* [WHAT YOU HAVE TO DO]: Report the count of lines in the listing below that include the string "fields", with no other text.

* [SOURCE DATA]:
----------
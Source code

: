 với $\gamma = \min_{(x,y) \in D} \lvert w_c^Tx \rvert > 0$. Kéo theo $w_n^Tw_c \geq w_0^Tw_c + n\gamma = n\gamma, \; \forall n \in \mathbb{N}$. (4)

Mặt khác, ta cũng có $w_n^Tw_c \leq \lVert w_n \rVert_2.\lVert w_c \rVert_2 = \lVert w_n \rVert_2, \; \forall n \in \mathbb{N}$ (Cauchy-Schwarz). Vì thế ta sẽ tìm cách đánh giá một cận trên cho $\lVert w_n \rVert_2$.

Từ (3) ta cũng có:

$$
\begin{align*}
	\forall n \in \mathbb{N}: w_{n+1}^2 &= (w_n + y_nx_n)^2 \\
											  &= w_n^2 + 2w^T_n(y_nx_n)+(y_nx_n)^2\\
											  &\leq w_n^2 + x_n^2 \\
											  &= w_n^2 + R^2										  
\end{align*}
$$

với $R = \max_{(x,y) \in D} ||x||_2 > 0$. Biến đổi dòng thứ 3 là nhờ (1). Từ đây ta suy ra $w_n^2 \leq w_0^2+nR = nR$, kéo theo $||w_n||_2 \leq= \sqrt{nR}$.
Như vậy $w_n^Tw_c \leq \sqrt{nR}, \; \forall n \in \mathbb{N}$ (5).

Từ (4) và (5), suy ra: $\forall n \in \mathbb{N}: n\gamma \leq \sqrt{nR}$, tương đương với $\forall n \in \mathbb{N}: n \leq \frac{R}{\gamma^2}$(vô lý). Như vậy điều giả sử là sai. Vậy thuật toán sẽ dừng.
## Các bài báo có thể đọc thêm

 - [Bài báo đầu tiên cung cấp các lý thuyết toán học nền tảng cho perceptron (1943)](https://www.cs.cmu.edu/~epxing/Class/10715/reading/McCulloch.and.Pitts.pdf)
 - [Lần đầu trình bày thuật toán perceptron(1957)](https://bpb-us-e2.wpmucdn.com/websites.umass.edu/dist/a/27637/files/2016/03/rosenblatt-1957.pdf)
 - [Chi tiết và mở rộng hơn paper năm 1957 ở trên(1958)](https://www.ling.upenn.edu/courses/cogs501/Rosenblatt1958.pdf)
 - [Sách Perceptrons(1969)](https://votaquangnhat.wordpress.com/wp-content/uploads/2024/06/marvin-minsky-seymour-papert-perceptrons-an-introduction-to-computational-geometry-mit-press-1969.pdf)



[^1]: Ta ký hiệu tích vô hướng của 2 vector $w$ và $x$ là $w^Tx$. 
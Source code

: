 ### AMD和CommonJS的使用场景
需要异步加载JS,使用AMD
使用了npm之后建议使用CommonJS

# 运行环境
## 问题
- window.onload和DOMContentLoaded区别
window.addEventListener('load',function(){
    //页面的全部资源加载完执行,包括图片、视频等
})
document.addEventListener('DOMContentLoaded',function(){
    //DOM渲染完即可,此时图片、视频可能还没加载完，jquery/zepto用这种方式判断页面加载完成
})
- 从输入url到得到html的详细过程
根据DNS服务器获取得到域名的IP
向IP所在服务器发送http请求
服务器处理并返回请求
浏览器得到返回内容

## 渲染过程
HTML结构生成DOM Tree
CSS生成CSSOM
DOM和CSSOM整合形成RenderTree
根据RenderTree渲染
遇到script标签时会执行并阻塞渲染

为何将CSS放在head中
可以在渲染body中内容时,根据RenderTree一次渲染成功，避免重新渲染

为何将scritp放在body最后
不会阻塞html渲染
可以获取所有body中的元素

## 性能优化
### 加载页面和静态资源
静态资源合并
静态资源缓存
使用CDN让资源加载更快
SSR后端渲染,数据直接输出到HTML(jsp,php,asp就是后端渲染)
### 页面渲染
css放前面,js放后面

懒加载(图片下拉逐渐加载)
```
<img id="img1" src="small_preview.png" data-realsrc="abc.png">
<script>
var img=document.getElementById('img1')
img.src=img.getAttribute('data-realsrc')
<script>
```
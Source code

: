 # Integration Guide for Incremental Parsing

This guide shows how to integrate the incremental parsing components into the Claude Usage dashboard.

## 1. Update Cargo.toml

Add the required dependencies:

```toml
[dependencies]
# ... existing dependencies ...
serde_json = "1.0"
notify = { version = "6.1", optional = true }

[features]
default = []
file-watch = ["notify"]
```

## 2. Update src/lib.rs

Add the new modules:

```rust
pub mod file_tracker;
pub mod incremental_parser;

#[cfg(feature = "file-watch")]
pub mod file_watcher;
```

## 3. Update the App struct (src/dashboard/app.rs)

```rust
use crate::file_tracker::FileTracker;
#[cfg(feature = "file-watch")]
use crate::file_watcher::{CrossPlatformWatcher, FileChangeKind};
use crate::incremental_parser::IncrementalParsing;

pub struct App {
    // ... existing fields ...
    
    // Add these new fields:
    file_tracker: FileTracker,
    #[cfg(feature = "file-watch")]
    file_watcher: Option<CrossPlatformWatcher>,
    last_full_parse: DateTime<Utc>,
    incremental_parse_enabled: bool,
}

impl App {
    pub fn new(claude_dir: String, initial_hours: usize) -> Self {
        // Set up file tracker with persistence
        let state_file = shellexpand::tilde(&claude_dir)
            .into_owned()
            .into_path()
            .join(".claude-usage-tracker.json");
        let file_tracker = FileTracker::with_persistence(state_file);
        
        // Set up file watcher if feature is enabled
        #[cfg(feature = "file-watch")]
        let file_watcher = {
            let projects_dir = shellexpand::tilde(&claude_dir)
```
----------
* [SOLUTION]: 2